Rendered images with source text:
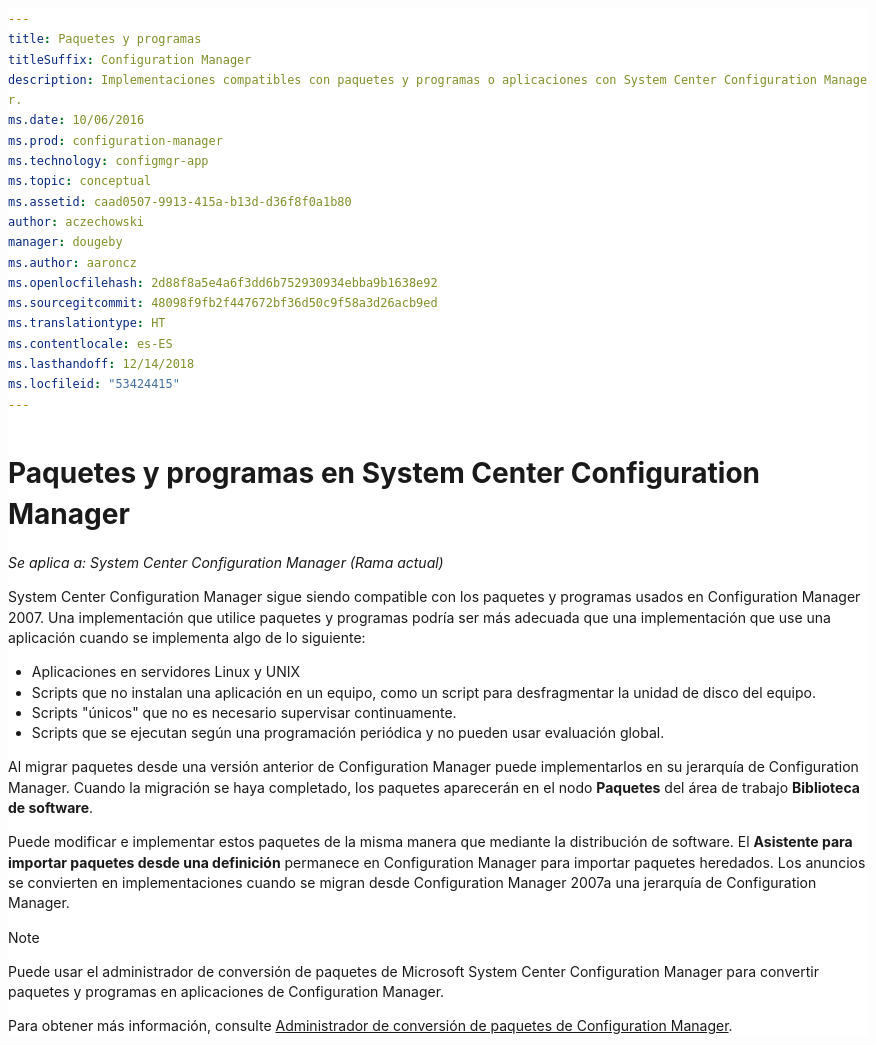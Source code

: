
 ```yaml
---
title: Paquetes y programas
titleSuffix: Configuration Manager
description: Implementaciones compatibles con paquetes y programas o aplicaciones con System Center Configuration Manager.
ms.date: 10/06/2016
ms.prod: configuration-manager
ms.technology: configmgr-app
ms.topic: conceptual
ms.assetid: caad0507-9913-415a-b13d-d36f8f0a1b80
author: aczechowski
manager: dougeby
ms.author: aaroncz
ms.openlocfilehash: 2d88f8a5e4a6f3dd6b752930934ebba9b1638e92
ms.sourcegitcommit: 48098f9fb2f447672bf36d50c9f58a3d26acb9ed
ms.translationtype: HT
ms.contentlocale: es-ES
ms.lasthandoff: 12/14/2018
ms.locfileid: "53424415"
---
```

# <a name="packages-and-programs-in-system-center-configuration-manager"></a>Paquetes y programas en System Center Configuration Manager

*Se aplica a: System Center Configuration Manager (Rama actual)*

System Center Configuration Manager sigue siendo compatible con los paquetes y programas usados en Configuration Manager 2007. Una implementación que utilice paquetes y programas podría ser más adecuada que una implementación que use una aplicación cuando se implementa algo de lo siguiente:  

- Aplicaciones en servidores Linux y UNIX
- Scripts que no instalan una aplicación en un equipo, como un script para desfragmentar la unidad de disco del equipo.
- Scripts "únicos" que no es necesario supervisar continuamente.  
- Scripts que se ejecutan según una programación periódica y no pueden usar evaluación global.

Al migrar paquetes desde una versión anterior de Configuration Manager puede implementarlos en su jerarquía de Configuration Manager. Cuando la migración se haya completado, los paquetes aparecerán en el nodo **Paquetes** del área de trabajo **Biblioteca de software**.

Puede modificar e implementar estos paquetes de la misma manera que mediante la distribución de software. El **Asistente para importar paquetes desde una definición** permanece en Configuration Manager para importar paquetes heredados. Los anuncios se convierten en implementaciones cuando se migran desde Configuration Manager 2007a una jerarquía de Configuration Manager.  

> [!NOTE]  
>  Puede usar el administrador de conversión de paquetes de Microsoft System Center Configuration Manager para convertir paquetes y programas en aplicaciones de Configuration Manager.  
>   
>  Para obtener más información, consulte [Administrador de conversión de paquetes de Configuration Manager](https://technet.microsoft.com/library/hh531519.aspx).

## TASK STATEMENT
Write out each entry again exactly, and skip the pictures.

## ANSWER FOR THE TASK
Source code

:
 ```yaml
---
title: Paquetes y programas
titleSuffix: Configuration Manager
description: Implementaciones compatibles con paquetes y programas o aplicaciones con System Center Configuration Manager.
ms.date: 10/06/2016
ms.prod: configuration-manager
ms.technology: configmgr-app
ms.topic: conceptual
ms.assetid: caad0507-9913-415a-b13d-d36f8f0a1b80
author: aczechowski
manager: dougeby
ms.author: aaroncz
ms.openlocfilehash: 2d88f8a5e4a6f3dd6b752930934ebba9b1638e92
ms.sourcegitcommit: 48098f9fb2f447672bf36d50c9f58a3d26acb9ed
ms.translationtype: HT
ms.contentlocale: es-ES
ms.lasthandoff: 12/14/2018
ms.locfileid: "53424415"
---
```

# <a name="packages-and-programs-in-system-center-configuration-manager"></a>Paquetes y programas en System Center Configuration Manager

*Se aplica a: System Center Configuration Manager (Rama actual)*

System Center Configuration Manager sigue siendo compatible con los paquetes y programas usados en Configuration Manager 2007. Una implementación que utilice paquetes y programas podría ser más adecuada que una implementación que use una aplicación cuando se implementa algo de lo siguiente:  

- Aplicaciones en servidores Linux y UNIX
- Scripts que no instalan una aplicación en un equipo, como un script para desfragmentar la unidad de disco del equipo.
- Scripts "únicos" que no es necesario supervisar continuamente.  
- Scripts que se ejecutan según una programación periódica y no pueden usar evaluación global.

Al migrar paquetes desde una versión anterior de Configuration Manager puede implementarlos en su jerarquía de Configuration Manager. Cuando la migración se haya completado, los paquetes aparecerán en el nodo **Paquetes** del área de trabajo **Biblioteca de software**.

Puede modificar e implementar estos paquetes de la misma manera que mediante la distribución de software. El **Asistente para importar paquetes desde una definición** permanece en Configuration Manager para importar paquetes heredados. Los anuncios se convierten en implementaciones cuando se migran desde Configuration Manager 2007a una jerarquía de Configuration Manager.  

> [!NOTE]  
>  Puede usar el administrador de conversión de paquetes de Microsoft System Center Configuration Manager para convertir paquetes y programas en aplicaciones de Configuration Manager.  
>   
>  Para obtener más información, consulte [Administrador de conversión de paquetes de Configuration Manager](https://technet.microsoft.com/library/hh531519.aspx).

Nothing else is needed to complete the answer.